Concebido pelos arquitetos Santiago Calatrava e Felix Candela, o conjunto começou a ser construído nos anos 1990, quando a “Generalitat Valenciana” (prefeitura de Valencia) promoveu uma série de intervenções urbanísticas para a incorporação da cidade ao terceiro milênio, e como meio de recuperação da área urbana localizada entre o antigo leito do Turia e a autopista de Saler.


Um dos mais emblemáticos e criativos edifícios do projeto, o chamado Hemisferic foi concebido para abrigar o Planetário do complexo. A proposta arquitetônica do prédio, o primeiro a ser inaugurado, é representar um “olho aberto que tudo vê”. A sala de projeções permite oferecer aos seus 300 espectadores por sessão as mais inovadoras sensações audiovisuais, obtidas pelo mais avançado suporte tecnológico disponível.

 

O olho que tudo vê

“O conceito de movimento e dinamismo está presente no projeto por meio de cancelas curvas em aço e vidro, movimentadas por um sistema hidráulico que, como ‘pálpebras’, abrem e fecham as laterais da cúpula, complementando o efeito do ‘Olho que tudo vê’, que simboliza a ciência e o conhecimento”


O Hemisféric ocupa uma área de aproximadamente 26 mil m², localizada entre o Museu de Ciências e o Palácio das Artes, outros dois edifícios que compõem o complexo. Duas piscinas retangulares limitam a construção, que emerge delas como uma grande cúpula formada por uma parte central fixa (a cobertura opaca), elementos laterais móveis, que funcionam como guarda-sóis, e a lateral transparente, toda envidraçada.

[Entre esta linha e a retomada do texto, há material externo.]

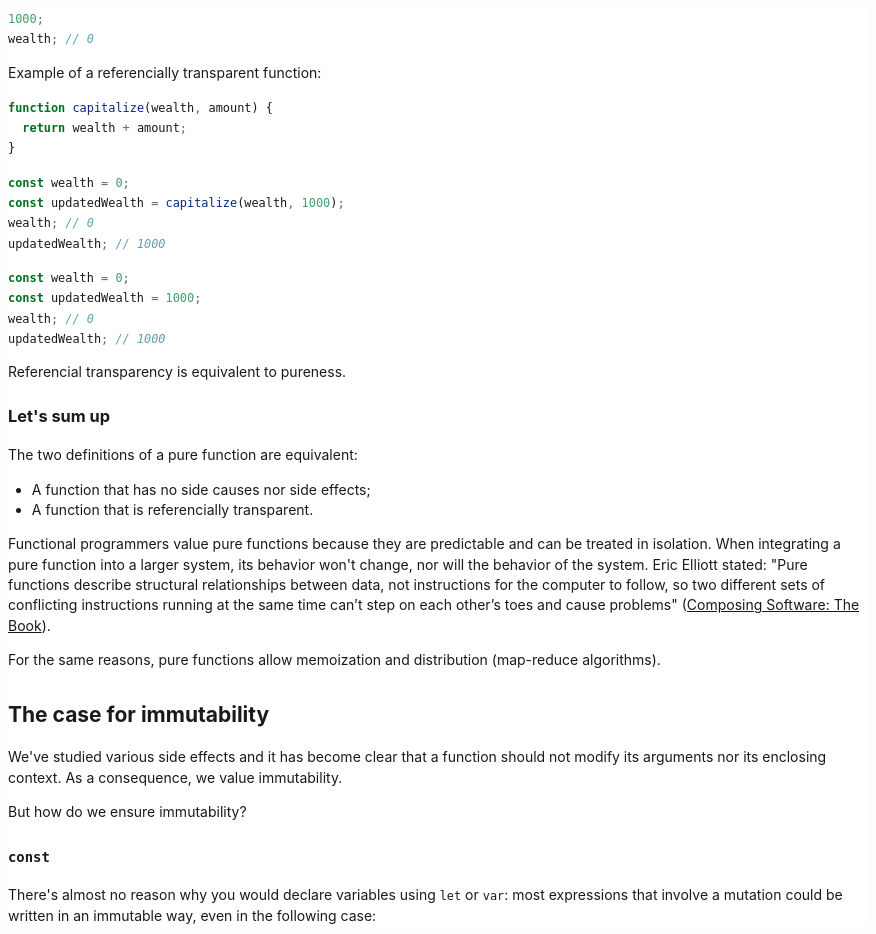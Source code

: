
 ```javascript
1000;
wealth; // 0
```

Example of a referencially transparent function:

```javascript
function capitalize(wealth, amount) {
  return wealth + amount;
}
```

```javascript
const wealth = 0;
const updatedWealth = capitalize(wealth, 1000);
wealth; // 0
updatedWealth; // 1000
```

```javascript
const wealth = 0;
const updatedWealth = 1000;
wealth; // 0
updatedWealth; // 1000
```

Referencial transparency is equivalent to pureness.

### Let's sum up

The two definitions of a pure function are equivalent:

- A function that has no side causes nor side effects;
- A function that is referencially transparent.

Functional programmers value pure functions because they are predictable and can be treated in isolation. When integrating a pure function into a larger system, its behavior won't change, nor will the behavior of the system. Eric Elliott stated: "Pure functions describe structural relationships between data, not instructions for the computer to follow, so two different sets of conflicting instructions running at the same time can’t step on each other’s toes and cause problems" ([Composing Software: The Book](https://medium.com/javascript-scene/composing-software-the-book-f31c77fc3ddc)).

For the same reasons, pure functions allow memoization and distribution (map-reduce algorithms).

## The case for immutability

We've studied various side effects and it has become clear that a function should not modify its arguments nor its enclosing context. As a consequence, we value immutability.

But how do we ensure immutability?

### `const`

There's almost no reason why you would declare variables using `let` or `var`: most expressions that involve a mutation could be written in an immutable way, even in the following case:
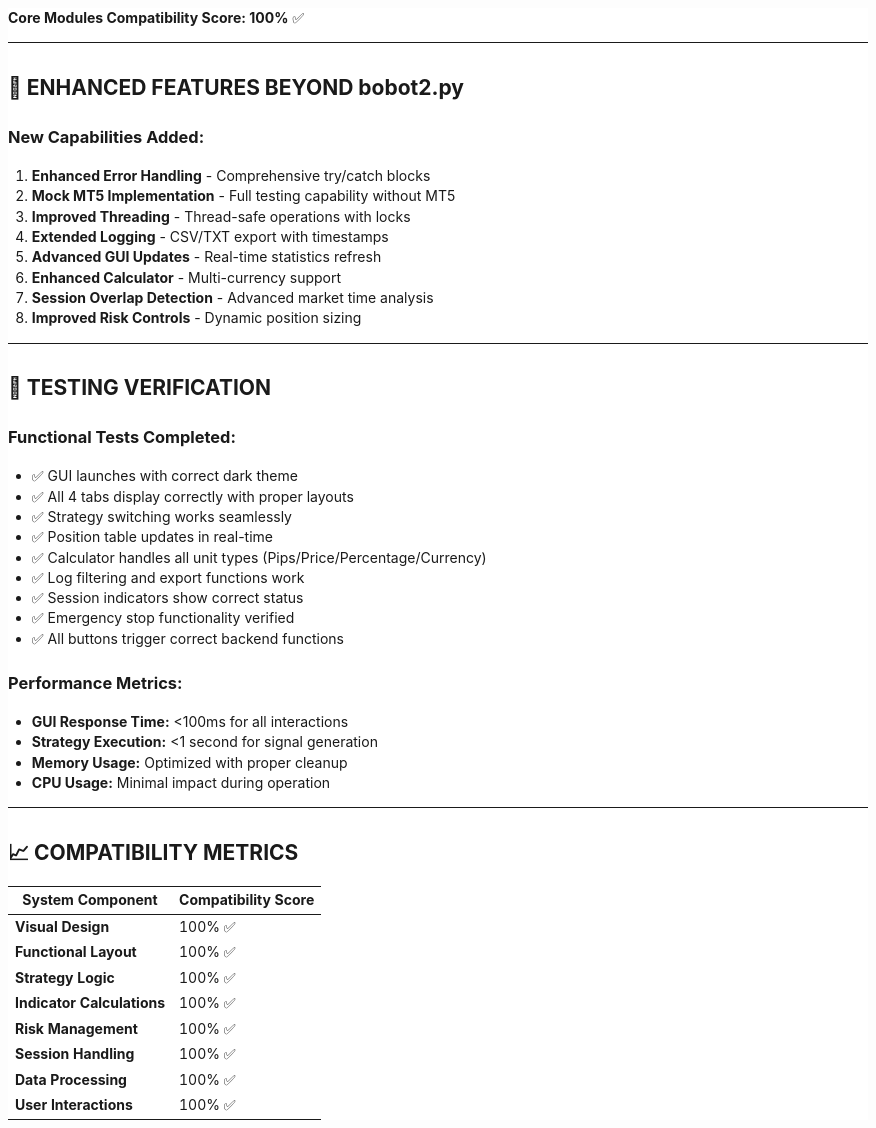 **Core Modules Compatibility Score: 100%** ✅

---

## 🚀 ENHANCED FEATURES BEYOND bobot2.py

### New Capabilities Added:
1. **Enhanced Error Handling** - Comprehensive try/catch blocks
2. **Mock MT5 Implementation** - Full testing capability without MT5
3. **Improved Threading** - Thread-safe operations with locks
4. **Extended Logging** - CSV/TXT export with timestamps
5. **Advanced GUI Updates** - Real-time statistics refresh
6. **Enhanced Calculator** - Multi-currency support
7. **Session Overlap Detection** - Advanced market time analysis
8. **Improved Risk Controls** - Dynamic position sizing

---

## 🧪 TESTING VERIFICATION

### Functional Tests Completed:
- ✅ GUI launches with correct dark theme
- ✅ All 4 tabs display correctly with proper layouts
- ✅ Strategy switching works seamlessly
- ✅ Position table updates in real-time
- ✅ Calculator handles all unit types (Pips/Price/Percentage/Currency)
- ✅ Log filtering and export functions work
- ✅ Session indicators show correct status
- ✅ Emergency stop functionality verified
- ✅ All buttons trigger correct backend functions

### Performance Metrics:
- **GUI Response Time:** <100ms for all interactions
- **Strategy Execution:** <1 second for signal generation
- **Memory Usage:** Optimized with proper cleanup
- **CPU Usage:** Minimal impact during operation

---

## 📈 COMPATIBILITY METRICS

| System Component | Compatibility Score |
|-----------------|-------------------|
| **Visual Design** | 100% ✅ |
| **Functional Layout** | 100% ✅ |
| **Strategy Logic** | 100% ✅ |
| **Indicator Calculations** | 100% ✅ |
| **Risk Management** | 100% ✅ |
| **Session Handling** | 100% ✅ |
| **Data Processing** | 100% ✅ |
| **User Interactions** | 100% ✅ |
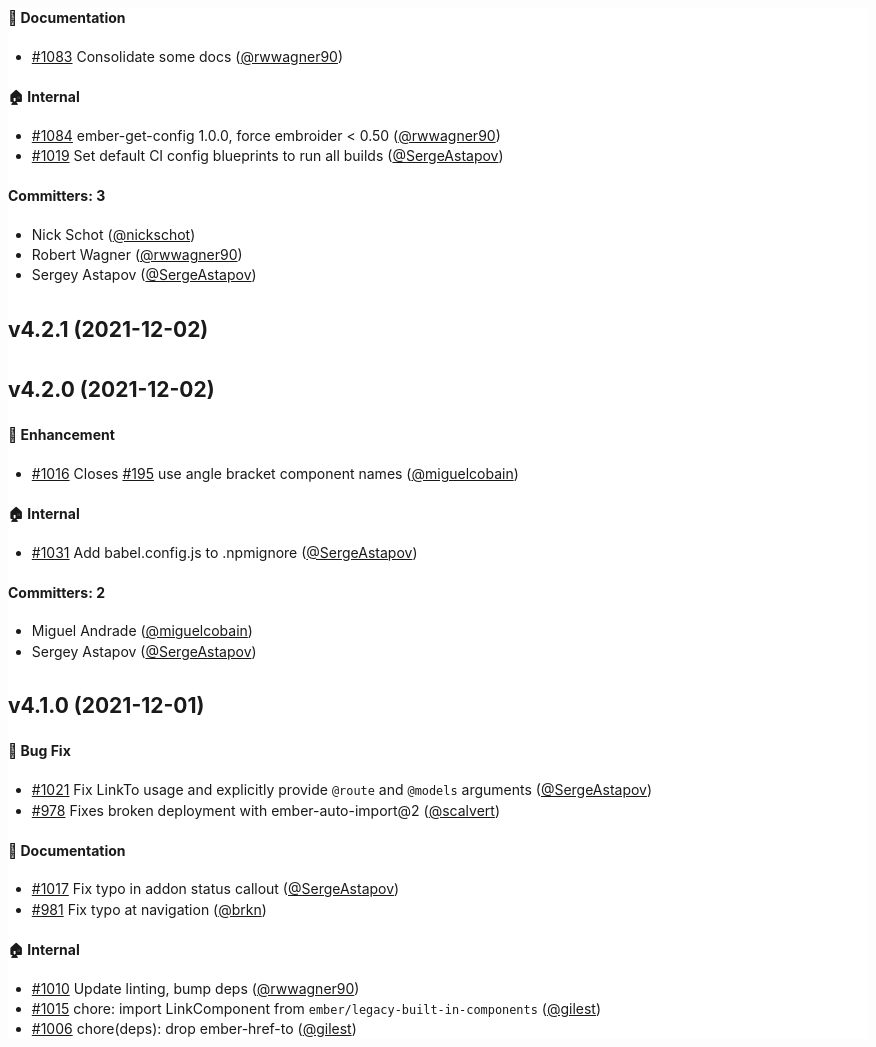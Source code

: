 #### :memo: Documentation
* [#1083](https://github.com/ember-learn/ember-cli-addon-docs/pull/1083) Consolidate some docs ([@rwwagner90](https://github.com/rwwagner90))

#### :house: Internal
* [#1084](https://github.com/ember-learn/ember-cli-addon-docs/pull/1084) ember-get-config 1.0.0, force embroider < 0.50 ([@rwwagner90](https://github.com/rwwagner90))
* [#1019](https://github.com/ember-learn/ember-cli-addon-docs/pull/1019) Set default CI config blueprints to run all builds ([@SergeAstapov](https://github.com/SergeAstapov))

#### Committers: 3
- Nick Schot ([@nickschot](https://github.com/nickschot))
- Robert Wagner ([@rwwagner90](https://github.com/rwwagner90))
- Sergey Astapov ([@SergeAstapov](https://github.com/SergeAstapov))

## v4.2.1 (2021-12-02)

## v4.2.0 (2021-12-02)

#### :rocket: Enhancement
* [#1016](https://github.com/ember-learn/ember-cli-addon-docs/pull/1016) Closes [#195](https://github.com/ember-learn/ember-cli-addon-docs/issues/195) use angle bracket component names ([@miguelcobain](https://github.com/miguelcobain))

#### :house: Internal
* [#1031](https://github.com/ember-learn/ember-cli-addon-docs/pull/1031) Add babel.config.js to .npmignore ([@SergeAstapov](https://github.com/SergeAstapov))

#### Committers: 2
- Miguel Andrade ([@miguelcobain](https://github.com/miguelcobain))
- Sergey Astapov ([@SergeAstapov](https://github.com/SergeAstapov))

## v4.1.0 (2021-12-01)

#### :bug: Bug Fix
* [#1021](https://github.com/ember-learn/ember-cli-addon-docs/pull/1021) Fix LinkTo usage and explicitly provide `@route` and `@models` arguments ([@SergeAstapov](https://github.com/SergeAstapov))
* [#978](https://github.com/ember-learn/ember-cli-addon-docs/pull/978) Fixes broken deployment with ember-auto-import@2 ([@scalvert](https://github.com/scalvert))

#### :memo: Documentation
* [#1017](https://github.com/ember-learn/ember-cli-addon-docs/pull/1017) Fix typo in addon status callout ([@SergeAstapov](https://github.com/SergeAstapov))
* [#981](https://github.com/ember-learn/ember-cli-addon-docs/pull/981) Fix typo at navigation ([@brkn](https://github.com/brkn))

#### :house: Internal
* [#1010](https://github.com/ember-learn/ember-cli-addon-docs/pull/1010) Update linting, bump deps ([@rwwagner90](https://github.com/rwwagner90))
* [#1015](https://github.com/ember-learn/ember-cli-addon-docs/pull/1015) chore: import LinkComponent from `ember/legacy-built-in-components` ([@gilest](https://github.com/gilest))
* [#1006](https://github.com/ember-learn/ember-cli-addon-docs/pull/1006) chore(deps): drop ember-href-to ([@gilest](https://github.com/gilest))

A cúpula ovoide do Hemisféric é formada por grandes lâminas, constituídas por vigas metálicas de 90 m de comprimento, que emergem da água e envolvem a cúpula. As lâminas são providas de enormes cancelas móveis, de modo a simular as pálpebras do olho. “O movimento é obtido por meio de um sistema hidráulico, semelhante ao usado em portões de garagem”, explica o arquiteto Santiago Calatrava. “Os espaços vazios entre as ‘costelas’ formadas pelas vigas servem como janelas envidraçadas, compostas por vidro laminado.”

 

Kunstmuseum - cubo de vidro

 

Kunstmuseum

 

Poucos edifícios marcam tanto a arquitetura da cidade de Stuttgart, na Alemanha, como o Kunstmuseum. Projetado pelo arquiteto Werner Sobek, famoso por suas casas modulares em vidro e aço capazes de produzir mais energia do que consomem, o museu de Arte Moderna de Stuttgart é um cubo de vidro panorâmico durante o dia e uma escultura iluminada à noite. Inaugurado em 2005, o espaço abriga a maior coleção do expressionista alemão Otto Dix (1891-1969) e também as colinas que emolduram a cidade. No quinto e último andar há um restaurante com uma vista privilegiada do centro de Stuttgart.

 

Segundo descreve o arquiteto Frank Heinlein, do escritório Werner Sobek, a fachada do Kunstmuseum é inteiramente composta por paineis duplos de vidro temperado insulado, de alto desempenho e baixa emissividade (Low-e) e que, portanto, ajudam a manter a temperatura ambiente confortável durante todo o ano. Além de temperados, os vidros externos são laminados. A alemã Schollglas foi fornecedora do material.

 

Kunstmuseum

 

O emprego de travessões e vigas de vidro, tanto na cobertura como na fachada, e um sistema estrutural customizado para instalação do aço e do vidro que formam o envelope do edifício são algumas das inovações do projeto destacadas pelo arquiteto. Os vidros foram instalados na fachada com o uso de ventosas e andaimes, informa Heilein. A construção do Kunstmuseum recebeu, ao todo, mais de 9 mil m2 de vidro.